Так, например, можно было уделить самое широкое место фантастике, сразу признав ее за мечту мечтателя, даже недосягаемую, и, по примеру романтиков, мистиков или иронистов, сказать: давайте радоваться среди сумерек и злобы нашей жизни, так как зато в другом мире нас ждет жизнь выпрямленная и прекрасная (мистика); или можно было радоваться тому, что свободная фантазия наша может унести нас на своих золотых крыльях далеко от действительности и поднести к нашим губам пенящийся кубок грезы (фантастика). Целое поколение романтиков жило под обаянием такого бегства от действительности и считало даже, что это есть главное призвание искусства.
Однако Горький, дитя начала XX века, с его страстными порывами к претворению идеала в действительность, Горький, историческим ходом вещей и всем своим индивидуальным складом подготовленный к тому, чтобы стать пролетарским писателем, погрузиться в такого рода романтику не мог.
Отсюда его желание представить прекрасное как действительно существующее или, по крайней мере, как безусловно могущее существовать или когда-то существовавшее, — словом, как часть реальности и даже как ее внутреннюю сущность.
Но вот тут-то Горький от времени до времени слышал в своем сердце тукание дятла — любителя истины, который изобличал в нем забывшего себя, как птица-сирин залгавшегося чижа. Чрезвычайно характерно разработан этот же конфликт в лучшей драме Горького — «На дне».
Как-то в личном разговоре со мной Горький сказал мне, что даже Москвин берет Луку слишком всерьез; Лука — это поистине лукавый человек, его много мяли, и потому он мягок, как говорит он сам о себе. Лука умеет приложить пластырь лжи ко всякому больному месту. Его дело — найдя человека с вырванным клоком сердца, создать в награду для восстановления равновесия какую-то, как по мерке сделанную и подходящую ложь — утешительный обман.
Подходя с этой стороны, например, к громким словам Сатина: «Человек — это звучит гордо!» и т. д., которые как будто выражают среди ужасов «дна» надежду самого Горького, приходится спросить себя: а не есть ли это тоже утешительная ложь? Есть ли какая-нибудь разница между религией человека Сатина и верой проститутки в то, что у нее действительно был какой-то очаровательный Гастон? Горький таким образом, по-видимому, оставляет разрыв между упованием человеческим и жестокой действительностью.

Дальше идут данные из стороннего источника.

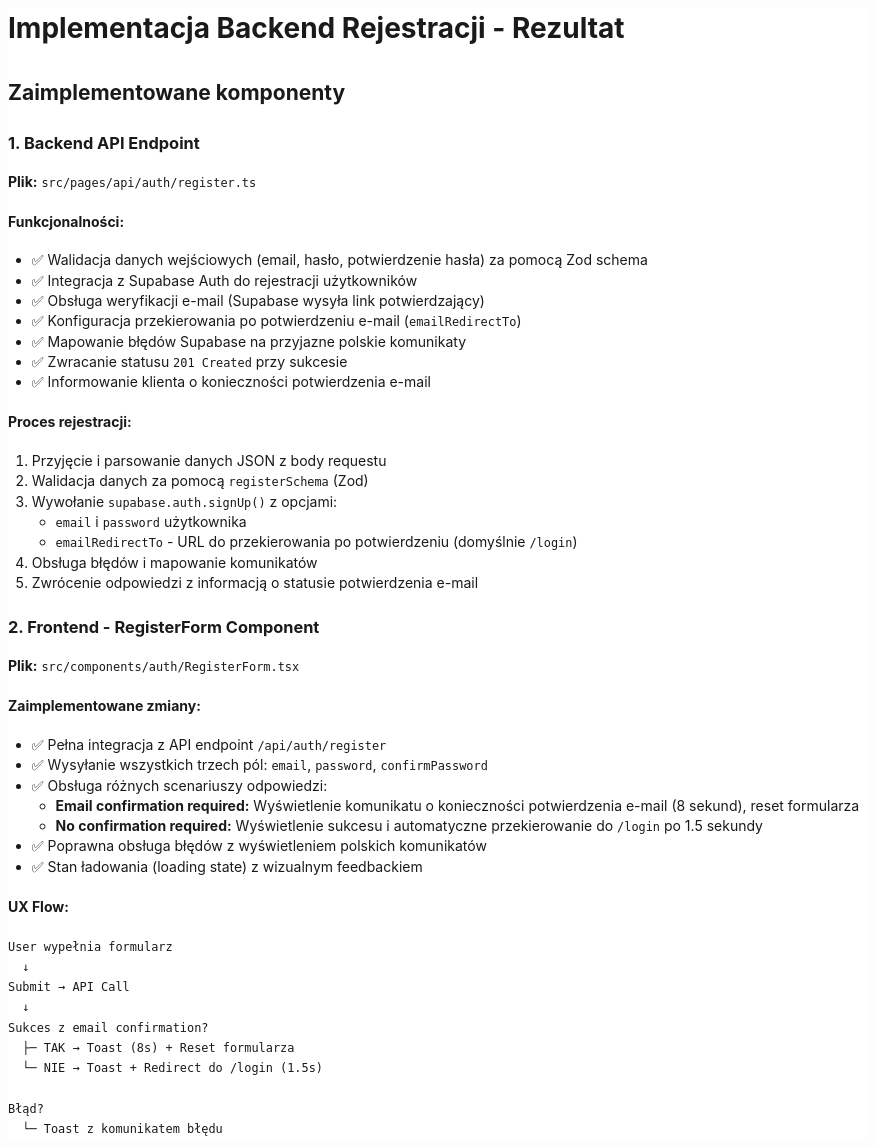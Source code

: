 # Implementacja Backend Rejestracji - Rezultat

## Zaimplementowane komponenty

### 1. Backend API Endpoint

**Plik:** `src/pages/api/auth/register.ts`

#### Funkcjonalności:

- ✅ Walidacja danych wejściowych (email, hasło, potwierdzenie hasła) za pomocą Zod schema
- ✅ Integracja z Supabase Auth do rejestracji użytkowników
- ✅ Obsługa weryfikacji e-mail (Supabase wysyła link potwierdzający)
- ✅ Konfiguracja przekierowania po potwierdzeniu e-mail (`emailRedirectTo`)
- ✅ Mapowanie błędów Supabase na przyjazne polskie komunikaty
- ✅ Zwracanie statusu `201 Created` przy sukcesie
- ✅ Informowanie klienta o konieczności potwierdzenia e-mail

#### Proces rejestracji:

1. Przyjęcie i parsowanie danych JSON z body requestu
2. Walidacja danych za pomocą `registerSchema` (Zod)
3. Wywołanie `supabase.auth.signUp()` z opcjami:
   - `email` i `password` użytkownika
   - `emailRedirectTo` - URL do przekierowania po potwierdzeniu (domyślnie `/login`)
4. Obsługa błędów i mapowanie komunikatów
5. Zwrócenie odpowiedzi z informacją o statusie potwierdzenia e-mail

### 2. Frontend - RegisterForm Component

**Plik:** `src/components/auth/RegisterForm.tsx`

#### Zaimplementowane zmiany:

- ✅ Pełna integracja z API endpoint `/api/auth/register`
- ✅ Wysyłanie wszystkich trzech pól: `email`, `password`, `confirmPassword`
- ✅ Obsługa różnych scenariuszy odpowiedzi:
  - **Email confirmation required:** Wyświetlenie komunikatu o konieczności potwierdzenia e-mail (8 sekund), reset formularza
  - **No confirmation required:** Wyświetlenie sukcesu i automatyczne przekierowanie do `/login` po 1.5 sekundy
- ✅ Poprawna obsługa błędów z wyświetleniem polskich komunikatów
- ✅ Stan ładowania (loading state) z wizualnym feedbackiem

#### UX Flow:

```
User wypełnia formularz
  ↓
Submit → API Call
  ↓
Sukces z email confirmation?
  ├─ TAK → Toast (8s) + Reset formularza
  └─ NIE → Toast + Redirect do /login (1.5s)

Błąd?
  └─ Toast z komunikatem błędu
```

Надо подчеркнуть, что Горький не только сам был, так сказать, до ужаса загипнотизирован жестокостью жизни (например, «Вывод»), но что он считал себя в некоторой степени обязанным рассказать обычному читателю России, интеллигенту, высшим слоям народа об этом дне. И делал он это не только как естествоиспытатель или как путешественник, побывавший в какой-то редкостной стране и оттуда привезший вести о курьезных нравах, и уже никак не в качестве филантропа, который просил помощи для меньших братьев, а с известной мстительной злобой: «Нате, тонкие дамы и нежно-нервные джентльмены, нате вам кусок настоящей жизни, вот он, кровавый, бьется в судорогах на страницах моей повести!» Гонимый этой своей идеей противопоставить в качестве правдивейшего бытописателя народную душу миру, в который он входил, миру интеллигентного читателя, Горький сильно возненавидел обывательскую интеллигенцию, по крайней мере ту часть интеллигенции, которую можно отнести к более высоким слоям. Эта ненависть не распространялась, разумеется, на низовую, демократическую, более или менее революционно настроенную интеллигенцию, в которую Горький вошел с самого начала.